The area of the region $$A = \{(x, y) : 0 \leq y \leq x|x| + 1$$ and $$-1 \leq x \leq 1\}$$ in sq. units, is:

We are asked to calculate the area enclosed by the set $$A=\{(x,y):0\le y\le x|x|+1\text{ and }-1\le x\le1\}.$$

First we analyse the upper boundary $$y=x|x|+1.$$ Because of the absolute value, this expression changes its form on either side of $$x=0.$$ For $$x\ge0$$ we have $$|x|=x,$$ so

$$y=x|x|+1=x\cdot x+1=x^{2}+1.$$

For $$x\le0$$ we have $$|x|=-x,$$ giving

$$y=x|x|+1=x(-x)+1=-x^{2}+1.$$

Hence the region is naturally split into two parts:

• On $$[-1,0],$$ the top curve is $$y=-x^{2}+1.$$

• On $$[0,1],$$ the top curve is $$y=x^{2}+1.$$

The lower boundary is the $$x$$-axis $$y=0$$ throughout.

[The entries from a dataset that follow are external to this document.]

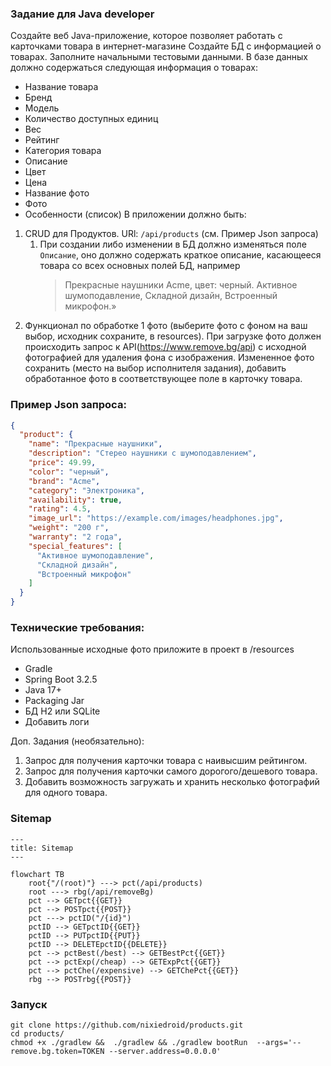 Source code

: ### Задание для Java developer

Создайте веб Java-приложение, которое позволяет
работать с карточками товара в интернет-магазине
Создайте БД с информацией о товарах. Заполните
начальными тестовыми данными. В базе данных
должно содержаться следующая информация о товарах:

- Название товара
- Бренд
- Модель
- Количество доступных единиц
- Вес
- Рейтинг
- Категория товара
- Описание
- Цвет
- Цена
- Название фото
- Фото
- Особенности (список)
  В приложении должно быть:

1. CRUD для Продуктов. URl: `/api/products` (см.
   Пример Json запроса)
    1. При создании либо изменении в БД должно
       изменяться поле `Описание`, оно должно
       содержать краткое описание, касающееся
       товара со всех основных полей БД, например
       >Прекрасные наушники Acme, цвет: черный.
       Активное шумоподавление, Складной дизайн,
       Встроенный микрофон.»
2. Функционал по обработке 1 фото (выберите фото с
   фоном на ваш выбор, исходник сохраните, в
   resources). При загрузке фото должен
   происходить запрос к
   API(https://www.remove.bg/api) с
   исходной фотографией для удаления фона с
   изображения. Измененное фото cохранить (место
   на
   выбор исполнителя задания), добавить
   обработанное фото в соответствующее поле в
   карточку
   товара.

### Пример Json запроса:
```json
{
  "product": {
    "name": "Прекрасные наушники",
    "description": "Стерео наушники с шумоподавлением",
    "price": 49.99,
    "color": "черный",
    "brand": "Acme",
    "category": "Электроника",
    "availability": true,
    "rating": 4.5,
    "image_url": "https://example.com/images/headphones.jpg",
    "weight": "200 г",
    "warranty": "2 года",
    "special_features": [
      "Активное шумоподавление",
      "Складной дизайн",
      "Встроенный микрофон"
    ]
  }
}
```

### Технические требования:
Использованные исходные фото приложите в проект в /resources
- Gradle
- Spring Boot 3.2.5
- Java 17+
- Packaging Jar
- БД H2 или SQLite
- Добавить логи
  
Доп. Задания (необязательно):
1. Запрос для получения карточки товара с наивысшим рейтингом.
2. Запрос для получения карточки самого дорогого/дешевого товара.
3. Добавить возможность загружать и хранить несколько фотографий для одного товара.


### Sitemap

```mermaid
---
title: Sitemap
---

flowchart TB
    root{"/(root)"} ---> pct(/api/products)
    root ---> rbg(/api/removeBg)
    pct --> GETpct{{GET}}
    pct --> POSTpct{{POST}}
    pct ---> pctID("/{id}")
    pctID --> GETpctID{{GET}}
    pctID --> PUTpctID{{PUT}}
    pctID --> DELETEpctID{{DELETE}}
    pct --> pctBest(/best) --> GETBestPct{{GET}}
    pct --> pctExp(/cheap) --> GETExpPct{{GET}}
    pct --> pctChe(/expensive) --> GETChePct{{GET}}
    rbg --> POSTrbg{{POST}}
```

### Запуск
```shell
git clone https://github.com/nixiedroid/products.git
cd products/
chmod +x ./gradlew &&  ./gradlew && ./gradlew bootRun  --args='--remove.bg.token=TOKEN --server.address=0.0.0.0'

```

So the required area is the sum of two definite integrals:

$$\text{Area}=\int_{-1}^{0}\bigl((-x^{2}+1)-0\bigr)\,dx\;+\;\int_{0}^{1}\bigl((x^{2}+1)-0\bigr)\,dx.$$

We now evaluate each integral step by step.

For the first integral we integrate term by term:

$$\int_{-1}^{0}(-x^{2}+1)\,dx=\int_{-1}^{0}1\,dx-\int_{-1}^{0}x^{2}\,dx.$$

Using the power rule $$\int x^{n}\,dx=\dfrac{x^{n+1}}{n+1}+C,$$ we get

$$\int_{-1}^{0}1\,dx=\Bigl[x\Bigr]_{-1}^{0}=0-(-1)=1,$$

$$\int_{-1}^{0}x^{2}\,dx=\Bigl[\dfrac{x^{3}}{3}\Bigr]_{-1}^{0}=0-\Bigl(-\dfrac{1}{3}\Bigr)=\dfrac{1}{3}.$$

Subtracting,

$$\int_{-1}^{0}(-x^{2}+1)\,dx=1-\dfrac{1}{3}=\dfrac{2}{3}.$$

For the second integral we proceed similarly:

$$\int_{0}^{1}(x^{2}+1)\,dx=\int_{0}^{1}x^{2}\,dx+\int_{0}^{1}1\,dx.$$

Again applying the power rule,

$$\int_{0}^{1}x^{2}\,dx=\Bigl[\dfrac{x^{3}}{3}\Bigr]_{0}^{1}=\dfrac{1}{3}-0=\dfrac{1}{3},$$

$$\int_{0}^{1}1\,dx=\Bigl[x\Bigr]_{0}^{1}=1-0=1.$$

Adding,

$$\int_{0}^{1}(x^{2}+1)\,dx=\dfrac{1}{3}+1=\dfrac{4}{3}.$$

Now we add the two pieces to obtain the total area:

$$\text{Area}=\dfrac{2}{3}+\dfrac{4}{3}=2.$$

Hence, the correct answer is Option B.